È il caso giornalistico e culturale del
giorno. Caso che sfiora i piani alti della politica di area
berlusconiana. Pietrangelo Buttafuoco, scrittore siciliano
anticonformista assai, è in odore di licenziamento da Panorama per aver
firmato sulla prima pagina di Repubblica con cui collabora dalla
primavera scorsa «Il dizionario dei destrutti».
Ovvero, da Alfano Angelino a Zanicchi Iva
passando per Rai Radiotelevisione Italiana, uomini e luoghi della
destra, distrutti dal ventennio berlusconiano. La collaborazione con il
quotidiano «nemico» era autorizzata. Come lo era quella con Il Foglio
«amico» di Giuliano Ferrara. Entrambi revocate dopo l'uscita
dell'articolo incriminato. Il direttore di Panorama Giorgio Mulè ha
dichiarato che Buttafuoco «ha tradito la mia fiducia». E su Twitter si è
scatenato un putiferio, protagonisti lo stesso Mulè e Pigi Battista del
Corriere della Sera.
Pietrangelo, te le vai a cercare?
«Francamente
cado dalle nuvole. Avevo un accordo verbale e scritto con
l'autorizzazione per una collaborazione saltuaria con Repubblica. E di
collaborazione saltuaria si è trattato, senza che ci fossero mai stati
problemi».
Ma com'è nata questa collaborazione con uno dei giornali più invisi a una buona fetta dei tuoi lettori di riferimento?
«Me
l'hanno chiesto. A Repubblica interessavano il mio punto di vista e la
mia scrittura. Certamente non sono di sinistra, ma non ho appartenenze.
La mia identità è integra, non mi hanno chiesto nessun lavacro. È stato
un riconoscimento alla mia scrittura: oltre ad Adriano Sofri c'era un
altro che collaborava con Il Foglio e Repubblica. Il quale è il primo
giornale d'Italia e ha la forza per contenere le differenze».
Remore?
«Non ne ho avute. Al di là del mestiere, è un giornale di cui mi nutro. Molti di quel mondo sono miei maestri».
Nomi.
«Da
Eugenio Scalfari a Francesco Merlo allo stesso Michele Serra.
Soprattutto ho sempre avuto attenzione per lo stile di Berselli. I
Destrutti nasce nel solco dei Sinistrati».
E Mulè ti aveva autorizzato a collaborare.

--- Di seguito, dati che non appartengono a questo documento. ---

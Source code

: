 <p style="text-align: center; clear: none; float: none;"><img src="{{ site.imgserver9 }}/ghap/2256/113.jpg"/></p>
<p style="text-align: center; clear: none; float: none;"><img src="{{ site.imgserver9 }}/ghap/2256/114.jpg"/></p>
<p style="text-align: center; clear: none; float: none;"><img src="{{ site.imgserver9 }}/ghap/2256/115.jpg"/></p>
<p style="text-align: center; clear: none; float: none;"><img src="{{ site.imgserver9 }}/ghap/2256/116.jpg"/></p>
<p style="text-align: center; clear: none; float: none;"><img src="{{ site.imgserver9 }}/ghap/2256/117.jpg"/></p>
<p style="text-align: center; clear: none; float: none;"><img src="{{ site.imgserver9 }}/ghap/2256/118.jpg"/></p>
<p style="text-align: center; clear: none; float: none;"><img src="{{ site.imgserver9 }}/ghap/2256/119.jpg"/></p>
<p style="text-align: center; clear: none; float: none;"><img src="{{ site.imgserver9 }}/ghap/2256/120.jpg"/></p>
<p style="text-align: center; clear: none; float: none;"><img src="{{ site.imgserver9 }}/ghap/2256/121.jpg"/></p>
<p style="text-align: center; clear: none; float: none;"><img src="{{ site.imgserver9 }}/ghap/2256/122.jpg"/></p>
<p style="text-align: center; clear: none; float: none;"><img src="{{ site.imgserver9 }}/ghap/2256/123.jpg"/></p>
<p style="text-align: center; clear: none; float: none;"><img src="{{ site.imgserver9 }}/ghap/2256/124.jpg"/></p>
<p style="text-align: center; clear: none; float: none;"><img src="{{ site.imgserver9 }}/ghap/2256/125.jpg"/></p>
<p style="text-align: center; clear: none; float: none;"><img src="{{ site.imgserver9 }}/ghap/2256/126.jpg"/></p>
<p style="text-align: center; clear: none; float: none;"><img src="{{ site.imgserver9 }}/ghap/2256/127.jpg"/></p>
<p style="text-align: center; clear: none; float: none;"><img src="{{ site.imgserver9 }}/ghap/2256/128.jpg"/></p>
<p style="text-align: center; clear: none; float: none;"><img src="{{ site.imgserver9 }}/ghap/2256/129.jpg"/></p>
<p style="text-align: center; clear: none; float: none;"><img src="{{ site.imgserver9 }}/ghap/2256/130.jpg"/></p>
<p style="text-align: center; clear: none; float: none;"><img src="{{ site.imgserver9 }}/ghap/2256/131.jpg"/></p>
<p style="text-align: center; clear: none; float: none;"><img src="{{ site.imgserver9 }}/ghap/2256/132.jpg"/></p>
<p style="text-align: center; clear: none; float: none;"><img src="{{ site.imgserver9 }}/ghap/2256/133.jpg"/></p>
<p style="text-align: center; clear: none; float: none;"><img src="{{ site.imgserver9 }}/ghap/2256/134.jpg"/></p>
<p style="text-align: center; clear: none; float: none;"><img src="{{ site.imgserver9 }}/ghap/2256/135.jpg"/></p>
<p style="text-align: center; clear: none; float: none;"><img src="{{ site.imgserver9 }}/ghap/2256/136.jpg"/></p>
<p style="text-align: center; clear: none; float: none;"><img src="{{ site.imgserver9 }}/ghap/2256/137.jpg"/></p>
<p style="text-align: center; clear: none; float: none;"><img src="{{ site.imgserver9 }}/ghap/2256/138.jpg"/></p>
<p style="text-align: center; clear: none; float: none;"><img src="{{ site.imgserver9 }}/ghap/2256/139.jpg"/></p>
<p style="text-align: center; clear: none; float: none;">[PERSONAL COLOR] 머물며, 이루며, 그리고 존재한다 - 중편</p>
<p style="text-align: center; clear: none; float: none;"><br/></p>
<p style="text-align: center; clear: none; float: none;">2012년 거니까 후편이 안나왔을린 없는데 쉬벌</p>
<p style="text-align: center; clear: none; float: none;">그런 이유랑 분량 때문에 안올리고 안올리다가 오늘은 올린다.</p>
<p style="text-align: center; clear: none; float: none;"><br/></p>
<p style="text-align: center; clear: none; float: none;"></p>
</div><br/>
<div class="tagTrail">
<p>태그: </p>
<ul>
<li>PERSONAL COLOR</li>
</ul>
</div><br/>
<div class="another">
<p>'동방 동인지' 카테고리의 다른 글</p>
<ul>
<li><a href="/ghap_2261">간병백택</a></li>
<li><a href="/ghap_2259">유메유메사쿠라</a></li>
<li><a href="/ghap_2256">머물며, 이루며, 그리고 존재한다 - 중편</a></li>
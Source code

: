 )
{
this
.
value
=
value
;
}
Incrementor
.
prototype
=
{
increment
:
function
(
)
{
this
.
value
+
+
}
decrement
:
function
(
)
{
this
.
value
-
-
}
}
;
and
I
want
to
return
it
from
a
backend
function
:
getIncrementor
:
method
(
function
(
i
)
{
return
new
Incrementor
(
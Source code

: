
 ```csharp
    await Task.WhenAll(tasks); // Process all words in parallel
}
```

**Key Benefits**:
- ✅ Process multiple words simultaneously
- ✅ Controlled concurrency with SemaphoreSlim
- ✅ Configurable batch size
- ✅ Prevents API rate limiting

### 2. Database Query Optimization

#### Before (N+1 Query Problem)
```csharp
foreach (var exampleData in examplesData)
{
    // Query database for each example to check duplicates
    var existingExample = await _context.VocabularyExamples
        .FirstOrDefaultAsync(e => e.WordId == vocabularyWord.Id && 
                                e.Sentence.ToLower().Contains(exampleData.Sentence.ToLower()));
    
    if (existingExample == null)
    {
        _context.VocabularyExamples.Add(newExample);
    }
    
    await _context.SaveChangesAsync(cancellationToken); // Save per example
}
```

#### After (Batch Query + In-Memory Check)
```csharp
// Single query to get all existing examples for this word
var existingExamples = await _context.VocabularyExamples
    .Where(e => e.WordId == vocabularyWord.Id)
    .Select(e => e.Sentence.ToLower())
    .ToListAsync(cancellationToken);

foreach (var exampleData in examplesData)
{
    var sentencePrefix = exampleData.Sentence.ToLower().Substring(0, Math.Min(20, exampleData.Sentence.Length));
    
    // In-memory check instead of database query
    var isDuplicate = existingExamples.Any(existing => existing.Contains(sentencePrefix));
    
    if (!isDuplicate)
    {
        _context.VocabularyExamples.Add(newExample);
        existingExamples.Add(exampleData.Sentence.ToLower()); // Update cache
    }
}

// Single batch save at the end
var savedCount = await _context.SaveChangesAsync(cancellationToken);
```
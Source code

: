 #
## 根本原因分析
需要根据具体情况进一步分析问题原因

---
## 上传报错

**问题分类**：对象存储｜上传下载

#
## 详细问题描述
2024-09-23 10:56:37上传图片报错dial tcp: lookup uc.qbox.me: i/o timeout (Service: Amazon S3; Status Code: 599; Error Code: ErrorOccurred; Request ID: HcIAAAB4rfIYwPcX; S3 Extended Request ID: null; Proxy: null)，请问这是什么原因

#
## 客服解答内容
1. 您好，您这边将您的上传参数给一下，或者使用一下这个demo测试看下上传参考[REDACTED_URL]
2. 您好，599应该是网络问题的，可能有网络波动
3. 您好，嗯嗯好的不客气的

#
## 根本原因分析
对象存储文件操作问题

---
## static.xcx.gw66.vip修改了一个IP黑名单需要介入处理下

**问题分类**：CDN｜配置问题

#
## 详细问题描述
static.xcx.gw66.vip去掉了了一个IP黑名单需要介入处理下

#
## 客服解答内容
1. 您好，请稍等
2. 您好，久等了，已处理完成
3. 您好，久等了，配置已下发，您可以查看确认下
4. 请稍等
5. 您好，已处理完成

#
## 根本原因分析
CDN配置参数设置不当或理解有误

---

«In modo quasi affettuoso».
Ma c'era quel vincolo a scrivere di cultura e di spettacoli o no?
«Questa
degli spettacoli mi giunge nuova. Era chiaro che Repubblica mi chiamava
in virtù della mia identità di scrittore. Il famoso pezzo incriminato
era un esercizio di scrittura, un dizionario. Una formula giornalistica
che avevo sempre utilizzato, per esempio sul Foglio».
Quindi cadi dalle nuvole.
«Ero
in assoluta buona fede. Mi era venuta questa idea e l'ho realizzata.
Oltretutto questo argomento l'avevo proposto anche a Panorama. Quando mi
ha chiamato Malcom Pagani del Fatto riferendomi le dichiarazioni di
Mulè mi sono sentito nell'obbligo di rispondere perché non sono mai
venuto meno ad accordi verbali o scritti».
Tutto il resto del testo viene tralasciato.